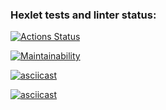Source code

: ### Hexlet tests and linter status:
[![Actions Status](https://github.com/Hanabiiiko/backend-project-44/actions/workflows/hexlet-check.yml/badge.svg)](https://github.com/Hanabiiiko/backend-project-44/actions)

[![Maintainability](https://api.codeclimate.com/v1/badges/272a676277e518c6facd/maintainability)](https://codeclimate.com/github/Hanabiiiko/backend-project-44/maintainability)

[![asciicast](https://asciinema.org/a/keNXUbHBwQHAOZuzINZSnMcsa.svg)](https://asciinema.org/a/keNXUbHBwQHAOZuzINZSnMcsa)

[![asciicast](https://asciinema.org/a/qojuZyco4hxiUEVVGeJNpFOf4.svg)](https://asciinema.org/a/qojuZyco4hxiUEVVGeJNpFOf4)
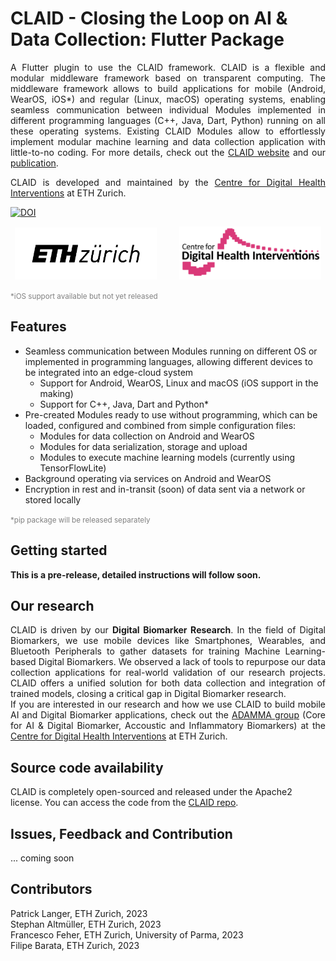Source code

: # CLAID - Closing the Loop on AI & Data Collection: Flutter Package
<div align="justify"> 
A Flutter plugin to use the CLAID framework. CLAID is a flexible and modular middleware framework based on transparent computing. The middleware framework allows to build applications for mobile (Android, WearOS, iOS*) and regular (Linux, macOS) operating systems, enabling seamless communication between individual Modules implemented in different programming languages (C++, Java, Dart, Python) running on all these operating systems. Existing CLAID Modules allow to effortlessly implement modular machine learning and data collection application with little-to-no coding.  For more details, check out the <a href="https://claid.ethz.ch">CLAID website</a> and our <a href="https://arxiv.org/abs/2310.05643">publication</a>.

CLAID is developed and maintained by the <a href="https://c4dhi.org">Centre for Digital Health Interventions</a> at ETH Zurich. 
</div>



[![DOI](https://img.shields.io/badge/DOI-2310.05643/arxiv.org/abs/2310.05643-red.svg)](https://arxiv.org/abs/2310.05643)
<p align="center">
  <img alt="ETH" src="https://github.com/ADAMMA-CDHI-ETH-Zurich/CLAID/blob/main/assets/eth_logo.png?raw=true" width="45%">
&nbsp; &nbsp; &nbsp; &nbsp;
  <img alt="CDHI" src="https://github.com/ADAMMA-CDHI-ETH-Zurich/CLAID/blob/main/assets/cdhi_logo.png?raw=true" width="45%">
</p>

<p><small style="color: grey;">*iOS support available but not yet released</small></p>


## Features
- Seamless communication between Modules running on different OS or implemented in programming languages, allowing different devices to be integrated into an edge-cloud system
  - Support for Android, WearOS, Linux and macOS (iOS support in the making)
  - Support for C++, Java, Dart and Python*
- Pre-created Modules ready to use without programming, which can be loaded, configured and combined from simple configuration files:
  - Modules for data collection on Android and WearOS
  - Modules for data serialization, storage and upload
  - Modules to execute machine learning models (currently using TensorFlowLite) 
- Background operating via services on Android and WearOS
- Encryption in rest and in-transit (soon) of data sent via a network or stored locally


<p><small style="color: grey;">*pip package will be released separately</small></p>

## Getting started
**This is a pre-release, detailed instructions will follow soon.**






## Our research
<div align="justify"> 
CLAID is driven by our <strong>Digital Biomarker Research</strong>. In the field of Digital Biomarkers, we use mobile devices like Smartphones, Wearables, and Bluetooth Peripherals to gather datasets for training Machine Learning-based Digital Biomarkers. We observed a lack of tools to repurpose our data collection applications for real-world validation of our research projects. CLAID offers a unified solution for both data collection and integration of trained models, closing a critical gap in Digital Biomarker research.</div>

<div align="justify"> 
If you are interested in our research and how we use CLAID to build mobile AI and Digital Biomarker applications, check out the <a href="https://adamma-cdhi-eth-zurich.github.io">ADAMMA group</a>
(Core for AI & Digital Biomarker, Accoustic and Inflammatory Biomarkers) at the <a href="https://c4dhi.org">Centre for Digital Health Interventions</a>
 at ETH Zurich.</div>

## Source code availability
CLAID is completely open-sourced and released under the Apache2 license. You can access the code from the [CLAID repo](https://github.com/ADAMMA-CDHI-ETH-Zurich/CLAID).

## Issues, Feedback and Contribution
... coming soon

## Contributors
Patrick Langer, ETH Zurich, 2023  
Stephan Altmüller, ETH Zurich, 2023  
Francesco Feher, ETH Zurich, University of Parma, 2023  
Filipe Barata, ETH Zurich, 2023  
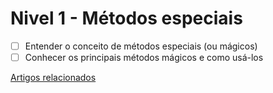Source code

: # Nivel 1 - Métodos especiais

- [ ] Entender o conceito de métodos especiais (ou mágicos)
- [ ] Conhecer os principais métodos mágicos e como usá-los

[Artigos relacionados](https://techguide.sh/pt-BR/path/python/python-special-methods/)
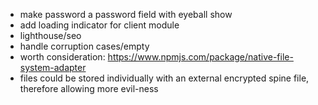 - make password a password field with eyeball show
- add loading indicator for client module
- lighthouse/seo
- handle corruption cases/empty
- worth consideration: https://www.npmjs.com/package/native-file-system-adapter
- files could be stored individually with an external encrypted spine file, therefore allowing more evil-ness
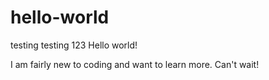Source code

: # hello-world
testing testing 123
Hello world! 

I am fairly new to coding and want to learn more. Can't wait! 
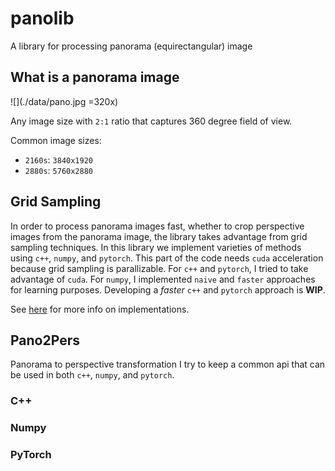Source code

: # panolib

A library for processing panorama (equirectangular) image

## What is a panorama image

![](./data/pano.jpg =320x)

Any image size with `2:1` ratio that captures 360 degree field of view.

Common image sizes:
- `2160s`: `3840x1920`
- `2880s`: `5760x2880`

## Grid Sampling

In order to process panorama images fast, whether to crop perspective images from the panorama image, the library takes advantage from grid sampling techniques.
In this library we implement varieties of methods using `c++`, `numpy`, and `pytorch`.
This part of the code needs `cuda` acceleration because grid sampling is parallizable.
For `c++` and `pytorch`, I tried to take advantage of `cuda`.
For `numpy`, I implemented `naive` and `faster` approaches for learning purposes.
Developing a _faster_ `c++` and `pytorch` approach is __WIP__.

See [here](panolib/grid_sample/README.md) for more info on implementations.

## Pano2Pers

Panorama to perspective transformation
I try to keep a common api that can be used in both `c++`, `numpy`, and `pytorch`.

### C++

### Numpy

### PyTorch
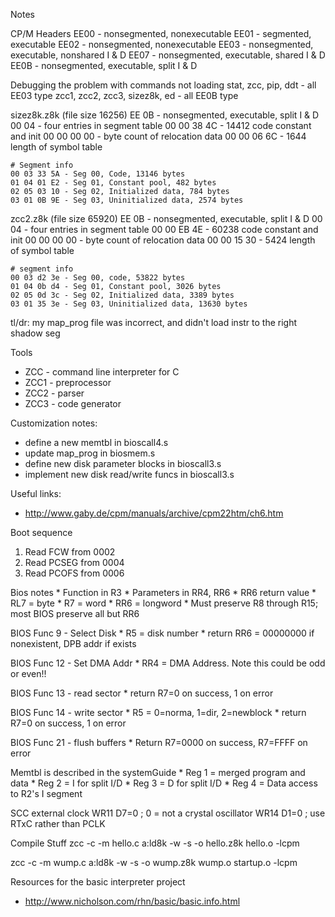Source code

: Notes

CP/M Headers
  EE00 - nonsegmented, nonexecutable
  EE01 - segmented, executable
  EE02 - nonsegmented, nonexecutable
  EE03 - nonsegmented, executable, nonshared I & D
  EE07 - nonsegmented, executable, shared I & D
  EE0B - nonsegmented, executable, split I & D

Debugging the problem with commands not loading
  stat, zcc, pip, ddt - all EE03 type
  zcc1, zcc2, zcc3, sizez8k, ed - all EE0B type

  sizez8k.z8k (file size 16256)
    EE 0B - nonsegmented, executable, split I & D
    00 04 - four entries in segment table
    00 00 38 4C - 14412 code constant and init
    00 00 00 00 - byte count of relocation data
    00 00 06 6C - 1644 length of symbol table

    # Segment info
    00 03 33 5A - Seg 00, Code, 13146 bytes
    01 04 01 E2 - Seg 01, Constant pool, 482 bytes
    02 05 03 10 - Seg 02, Initialized data, 784 bytes
    03 01 0B 9E - Seg 03, Uninitialized data, 2574 bytes

  zcc2.z8k (file size 65920)
    EE 0B - nonsegmented, executable, split I & D
    00 04 - four entries in segment table
    00 00 EB 4E - 60238 code constant and init
    00 00 00 00 - byte count of relocation data
    00 00 15 30 - 5424 length of symbol table

    # segment info
    00 03 d2 3e - Seg 00, code, 53822 bytes
    01 04 0b d4 - Seg 01, Constant pool, 3026 bytes
    02 05 0d 3c - Seg 02, Initialized data, 3389 bytes
    03 01 35 3e - Seg 03, Uninitialized data, 13630 bytes

  tl/dr: my map_prog file was incorrect, and didn't load instr to the right shadow seg

Tools
  * ZCC - command line interpreter for C
  * ZCC1 - preprocessor
  * ZCC2 - parser
  * ZCC3 - code generator

Customization notes:
  * define a new memtbl in bioscall4.s
  * update map_prog in biosmem.s
  * define new disk parameter blocks in bioscall3.s
  * implement new disk read/write funcs in bioscall3.s

Useful links:
  * http://www.gaby.de/cpm/manuals/archive/cpm22htm/ch6.htm

Boot sequence
  1) Read FCW from 0002
  2) Read PCSEG from 0004
  3) Read PCOFS from 0006

Bios notes
    * Function in R3
    * Parameters in RR4, RR6
    * RR6 return value
        * RL7 = byte
        * R7 = word
        * RR6 = longword
    * Must preserve R8 through R15; most BIOS preserve all but RR6

BIOS Func 9 - Select Disk
    * R5 = disk number
    * return RR6 = 00000000 if nonexistent, DPB addr if exists

BIOS Func 12 - Set DMA Addr
    * RR4 = DMA Address. Note this could be odd or even!!

BIOS Func 13 - read sector
    * return R7=0 on success, 1 on error

BIOS Func 14 - write sector
    * R5 = 0=norma, 1=dir, 2=newblock
    * return R7=0 on success, 1 on error

BIOS Func 21 - flush buffers
    * Return R7=0000 on success, R7=FFFF on error

Memtbl is described in the systemGuide
    * Reg 1 = merged program and data
    * Reg 2 = I for split I/D
    * Reg 3 = D for split I/D
    * Reg 4 = Data access to R2's I segment

SCC external clock
    WR11 D7=0   ; 0 = not a crystal oscillator
    WR14 D1=0   ; use RTxC rather than PCLK

Compile Stuff
  zcc -c -m hello.c
  a:ld8k -w -s -o hello.z8k hello.o -lcpm

  zcc -c -m wump.c
  a:ld8k -w -s -o wump.z8k wump.o startup.o -lcpm

Resources for the basic interpreter project
  * http://www.nicholson.com/rhn/basic/basic.info.html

══════════

_Required work:_
Search the entries for the word "pool". Copy each line where it appears.

_Exercise output:_
    01 04 01 E2 - Seg 01, Constant pool, 482 bytes
    01 04 0b d4 - Seg 01, Constant pool, 3026 bytes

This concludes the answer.